A word-for-word copy of the line containing "We can understand" and every following line to the end of the data below is all the answer should hold.

Stored dataset items
^^^^^^^^

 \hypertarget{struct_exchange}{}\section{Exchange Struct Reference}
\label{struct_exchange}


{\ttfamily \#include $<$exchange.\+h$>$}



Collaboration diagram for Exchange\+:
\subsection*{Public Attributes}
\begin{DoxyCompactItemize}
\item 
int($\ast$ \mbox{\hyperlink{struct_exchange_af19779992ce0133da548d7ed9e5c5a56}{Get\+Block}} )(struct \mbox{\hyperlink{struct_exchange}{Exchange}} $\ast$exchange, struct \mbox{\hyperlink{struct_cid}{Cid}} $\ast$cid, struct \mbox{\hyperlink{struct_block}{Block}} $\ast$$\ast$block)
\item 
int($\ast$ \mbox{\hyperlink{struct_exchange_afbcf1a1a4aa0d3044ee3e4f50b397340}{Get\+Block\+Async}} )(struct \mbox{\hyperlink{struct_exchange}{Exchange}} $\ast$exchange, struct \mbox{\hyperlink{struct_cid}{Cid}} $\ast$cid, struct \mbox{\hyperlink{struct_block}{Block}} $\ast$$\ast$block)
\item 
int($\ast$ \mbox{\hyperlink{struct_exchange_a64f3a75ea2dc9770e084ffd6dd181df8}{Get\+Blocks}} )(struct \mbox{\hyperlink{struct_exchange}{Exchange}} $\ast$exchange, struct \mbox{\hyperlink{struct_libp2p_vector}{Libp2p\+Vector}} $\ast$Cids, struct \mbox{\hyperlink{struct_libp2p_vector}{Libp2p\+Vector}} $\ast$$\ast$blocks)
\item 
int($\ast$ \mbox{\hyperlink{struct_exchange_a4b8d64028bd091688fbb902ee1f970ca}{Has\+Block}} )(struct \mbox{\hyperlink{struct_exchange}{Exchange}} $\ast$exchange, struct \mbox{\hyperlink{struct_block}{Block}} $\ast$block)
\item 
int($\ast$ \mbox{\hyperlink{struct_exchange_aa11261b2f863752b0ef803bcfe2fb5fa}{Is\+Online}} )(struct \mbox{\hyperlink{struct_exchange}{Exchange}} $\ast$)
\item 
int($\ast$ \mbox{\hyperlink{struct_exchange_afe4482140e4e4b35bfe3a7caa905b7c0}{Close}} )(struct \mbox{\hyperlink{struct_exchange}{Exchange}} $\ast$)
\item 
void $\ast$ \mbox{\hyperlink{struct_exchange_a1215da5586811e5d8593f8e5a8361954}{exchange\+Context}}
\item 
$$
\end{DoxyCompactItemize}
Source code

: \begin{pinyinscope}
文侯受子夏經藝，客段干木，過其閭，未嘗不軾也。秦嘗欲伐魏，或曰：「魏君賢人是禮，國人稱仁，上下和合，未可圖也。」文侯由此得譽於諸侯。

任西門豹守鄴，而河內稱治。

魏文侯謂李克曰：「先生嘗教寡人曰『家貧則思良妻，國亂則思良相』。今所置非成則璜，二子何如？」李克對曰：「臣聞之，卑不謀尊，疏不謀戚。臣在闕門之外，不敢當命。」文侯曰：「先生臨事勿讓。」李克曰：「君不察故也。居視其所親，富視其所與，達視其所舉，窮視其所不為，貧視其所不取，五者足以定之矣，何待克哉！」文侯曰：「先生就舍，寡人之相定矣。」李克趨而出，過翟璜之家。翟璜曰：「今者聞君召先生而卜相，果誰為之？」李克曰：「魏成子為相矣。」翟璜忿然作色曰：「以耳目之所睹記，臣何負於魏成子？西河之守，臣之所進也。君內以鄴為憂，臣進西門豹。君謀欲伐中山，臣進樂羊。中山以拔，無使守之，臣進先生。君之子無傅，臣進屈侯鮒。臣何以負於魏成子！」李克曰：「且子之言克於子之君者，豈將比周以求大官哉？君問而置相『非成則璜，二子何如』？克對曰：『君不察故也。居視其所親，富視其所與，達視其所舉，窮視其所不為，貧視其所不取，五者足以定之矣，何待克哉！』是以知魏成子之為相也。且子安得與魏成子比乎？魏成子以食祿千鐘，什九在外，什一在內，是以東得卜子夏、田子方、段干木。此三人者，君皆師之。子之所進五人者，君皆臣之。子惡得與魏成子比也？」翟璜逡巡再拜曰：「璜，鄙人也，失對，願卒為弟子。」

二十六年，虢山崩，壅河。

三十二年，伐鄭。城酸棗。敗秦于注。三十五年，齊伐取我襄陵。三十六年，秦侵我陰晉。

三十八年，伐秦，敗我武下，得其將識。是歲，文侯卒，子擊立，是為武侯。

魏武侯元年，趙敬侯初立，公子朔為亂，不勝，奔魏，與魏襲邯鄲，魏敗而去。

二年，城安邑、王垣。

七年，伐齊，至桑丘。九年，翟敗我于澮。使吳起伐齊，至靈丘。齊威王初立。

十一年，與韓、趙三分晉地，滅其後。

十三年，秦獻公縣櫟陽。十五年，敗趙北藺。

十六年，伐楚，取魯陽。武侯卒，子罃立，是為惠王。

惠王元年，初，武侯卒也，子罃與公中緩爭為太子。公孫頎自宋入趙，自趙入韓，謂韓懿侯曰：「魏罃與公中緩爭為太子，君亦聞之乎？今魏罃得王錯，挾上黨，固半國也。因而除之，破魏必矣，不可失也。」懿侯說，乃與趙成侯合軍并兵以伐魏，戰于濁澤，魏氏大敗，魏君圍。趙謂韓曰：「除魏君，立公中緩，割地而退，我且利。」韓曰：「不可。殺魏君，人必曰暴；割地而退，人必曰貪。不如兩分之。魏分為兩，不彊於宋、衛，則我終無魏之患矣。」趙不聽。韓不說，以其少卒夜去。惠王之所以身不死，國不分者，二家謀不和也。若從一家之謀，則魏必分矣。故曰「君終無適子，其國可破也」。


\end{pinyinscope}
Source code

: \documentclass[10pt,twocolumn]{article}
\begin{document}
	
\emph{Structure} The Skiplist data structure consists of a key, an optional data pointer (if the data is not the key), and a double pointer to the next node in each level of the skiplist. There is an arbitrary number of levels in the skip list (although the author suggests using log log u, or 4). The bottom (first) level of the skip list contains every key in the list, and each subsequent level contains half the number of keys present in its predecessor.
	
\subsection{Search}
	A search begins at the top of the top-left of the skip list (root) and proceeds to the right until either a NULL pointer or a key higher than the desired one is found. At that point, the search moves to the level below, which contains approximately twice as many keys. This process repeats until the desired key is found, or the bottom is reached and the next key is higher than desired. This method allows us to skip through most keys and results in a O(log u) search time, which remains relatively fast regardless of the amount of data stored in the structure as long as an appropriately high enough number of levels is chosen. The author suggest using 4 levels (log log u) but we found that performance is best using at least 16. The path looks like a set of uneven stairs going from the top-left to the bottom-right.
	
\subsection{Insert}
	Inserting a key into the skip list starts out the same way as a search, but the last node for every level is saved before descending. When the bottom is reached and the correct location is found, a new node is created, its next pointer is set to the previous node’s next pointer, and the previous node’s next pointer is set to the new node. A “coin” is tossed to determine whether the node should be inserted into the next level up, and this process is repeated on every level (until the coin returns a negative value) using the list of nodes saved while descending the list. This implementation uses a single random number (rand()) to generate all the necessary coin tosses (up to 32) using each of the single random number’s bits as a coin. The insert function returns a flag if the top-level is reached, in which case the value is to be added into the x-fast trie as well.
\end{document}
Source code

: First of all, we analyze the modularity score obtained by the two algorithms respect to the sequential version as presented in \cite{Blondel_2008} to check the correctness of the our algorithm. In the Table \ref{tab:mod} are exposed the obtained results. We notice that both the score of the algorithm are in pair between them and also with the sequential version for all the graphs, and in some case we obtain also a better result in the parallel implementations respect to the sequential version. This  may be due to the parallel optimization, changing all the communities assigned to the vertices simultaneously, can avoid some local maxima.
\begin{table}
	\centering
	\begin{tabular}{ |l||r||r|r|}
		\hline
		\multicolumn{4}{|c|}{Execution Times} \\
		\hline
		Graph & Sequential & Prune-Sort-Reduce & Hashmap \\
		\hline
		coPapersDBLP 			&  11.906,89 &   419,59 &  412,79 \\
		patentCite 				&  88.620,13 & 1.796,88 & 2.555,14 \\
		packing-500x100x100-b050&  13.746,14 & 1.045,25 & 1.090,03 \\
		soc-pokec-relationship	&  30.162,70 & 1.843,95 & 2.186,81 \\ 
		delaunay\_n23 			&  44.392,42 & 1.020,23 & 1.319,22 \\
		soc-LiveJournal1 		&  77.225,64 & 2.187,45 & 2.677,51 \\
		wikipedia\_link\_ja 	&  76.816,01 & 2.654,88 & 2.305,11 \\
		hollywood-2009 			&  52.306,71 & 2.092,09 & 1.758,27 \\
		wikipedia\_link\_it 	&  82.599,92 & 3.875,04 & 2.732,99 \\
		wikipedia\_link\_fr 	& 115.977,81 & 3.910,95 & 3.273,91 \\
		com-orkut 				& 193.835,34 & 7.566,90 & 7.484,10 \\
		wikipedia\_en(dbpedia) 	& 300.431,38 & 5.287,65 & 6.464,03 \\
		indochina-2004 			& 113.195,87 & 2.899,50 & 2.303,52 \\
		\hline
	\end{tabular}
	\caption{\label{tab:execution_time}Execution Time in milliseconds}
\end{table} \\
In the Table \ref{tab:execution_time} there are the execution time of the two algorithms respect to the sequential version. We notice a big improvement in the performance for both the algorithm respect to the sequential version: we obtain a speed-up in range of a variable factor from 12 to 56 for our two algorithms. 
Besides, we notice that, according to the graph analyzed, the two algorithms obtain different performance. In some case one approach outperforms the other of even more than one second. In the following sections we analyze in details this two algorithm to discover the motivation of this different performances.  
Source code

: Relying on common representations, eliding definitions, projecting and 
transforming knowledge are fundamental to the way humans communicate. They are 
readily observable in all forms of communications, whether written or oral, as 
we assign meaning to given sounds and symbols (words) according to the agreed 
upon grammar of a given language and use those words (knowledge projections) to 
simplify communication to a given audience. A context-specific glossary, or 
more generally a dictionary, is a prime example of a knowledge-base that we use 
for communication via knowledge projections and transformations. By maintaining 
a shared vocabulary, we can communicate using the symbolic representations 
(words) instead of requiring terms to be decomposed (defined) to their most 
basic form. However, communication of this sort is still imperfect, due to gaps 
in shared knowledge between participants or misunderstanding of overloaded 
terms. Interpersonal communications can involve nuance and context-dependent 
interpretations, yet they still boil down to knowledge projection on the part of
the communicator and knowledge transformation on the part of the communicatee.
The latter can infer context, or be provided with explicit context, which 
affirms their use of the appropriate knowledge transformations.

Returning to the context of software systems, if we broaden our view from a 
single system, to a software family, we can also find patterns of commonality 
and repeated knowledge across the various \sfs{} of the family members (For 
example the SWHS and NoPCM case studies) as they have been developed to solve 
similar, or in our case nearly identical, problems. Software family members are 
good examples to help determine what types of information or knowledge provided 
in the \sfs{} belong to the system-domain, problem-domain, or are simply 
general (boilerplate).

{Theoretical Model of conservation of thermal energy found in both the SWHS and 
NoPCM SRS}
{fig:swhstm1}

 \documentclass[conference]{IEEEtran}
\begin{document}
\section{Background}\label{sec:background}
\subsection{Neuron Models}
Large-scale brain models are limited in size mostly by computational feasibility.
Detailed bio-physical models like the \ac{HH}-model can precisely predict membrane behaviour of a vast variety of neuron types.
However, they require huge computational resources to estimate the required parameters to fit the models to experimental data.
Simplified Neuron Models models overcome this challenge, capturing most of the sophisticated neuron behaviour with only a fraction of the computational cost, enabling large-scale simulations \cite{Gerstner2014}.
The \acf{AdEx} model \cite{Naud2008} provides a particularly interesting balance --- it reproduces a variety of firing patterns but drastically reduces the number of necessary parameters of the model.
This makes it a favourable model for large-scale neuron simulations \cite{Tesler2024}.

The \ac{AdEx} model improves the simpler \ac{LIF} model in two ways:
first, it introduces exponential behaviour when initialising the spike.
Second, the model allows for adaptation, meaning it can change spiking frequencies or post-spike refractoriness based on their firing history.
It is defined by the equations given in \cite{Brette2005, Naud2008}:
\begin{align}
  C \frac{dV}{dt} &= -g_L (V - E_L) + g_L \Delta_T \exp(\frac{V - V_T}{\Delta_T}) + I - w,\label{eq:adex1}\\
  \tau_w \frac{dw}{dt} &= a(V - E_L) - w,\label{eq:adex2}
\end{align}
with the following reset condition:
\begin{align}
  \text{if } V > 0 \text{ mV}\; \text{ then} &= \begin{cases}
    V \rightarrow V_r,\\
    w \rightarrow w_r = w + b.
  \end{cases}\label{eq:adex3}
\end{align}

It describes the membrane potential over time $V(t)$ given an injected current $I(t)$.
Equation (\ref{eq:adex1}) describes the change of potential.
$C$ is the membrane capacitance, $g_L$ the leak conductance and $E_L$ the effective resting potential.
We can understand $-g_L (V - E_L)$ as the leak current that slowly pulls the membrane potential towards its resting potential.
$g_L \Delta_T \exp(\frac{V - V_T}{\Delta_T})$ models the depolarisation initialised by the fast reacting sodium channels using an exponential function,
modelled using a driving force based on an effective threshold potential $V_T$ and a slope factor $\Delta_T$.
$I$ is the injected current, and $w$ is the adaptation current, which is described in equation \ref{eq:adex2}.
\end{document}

^^^^^^^^

*Problem solution*:
We can understand $-g_L (V - E_L)$ as the leak current that slowly pulls the membrane potential towards its resting potential.
$g_L \Delta_T \exp(\frac{V - V_T}{\Delta_T})$ models the depolarisation initialised by the fast reacting sodium channels using an exponential function,
modelled using a driving force based on an effective threshold potential $V_T$ and a slope factor $\Delta_T$.
$I$ is the injected current, and $w$ is the adaptation current, which is described in equation \ref{eq:adex2}.
\end{document}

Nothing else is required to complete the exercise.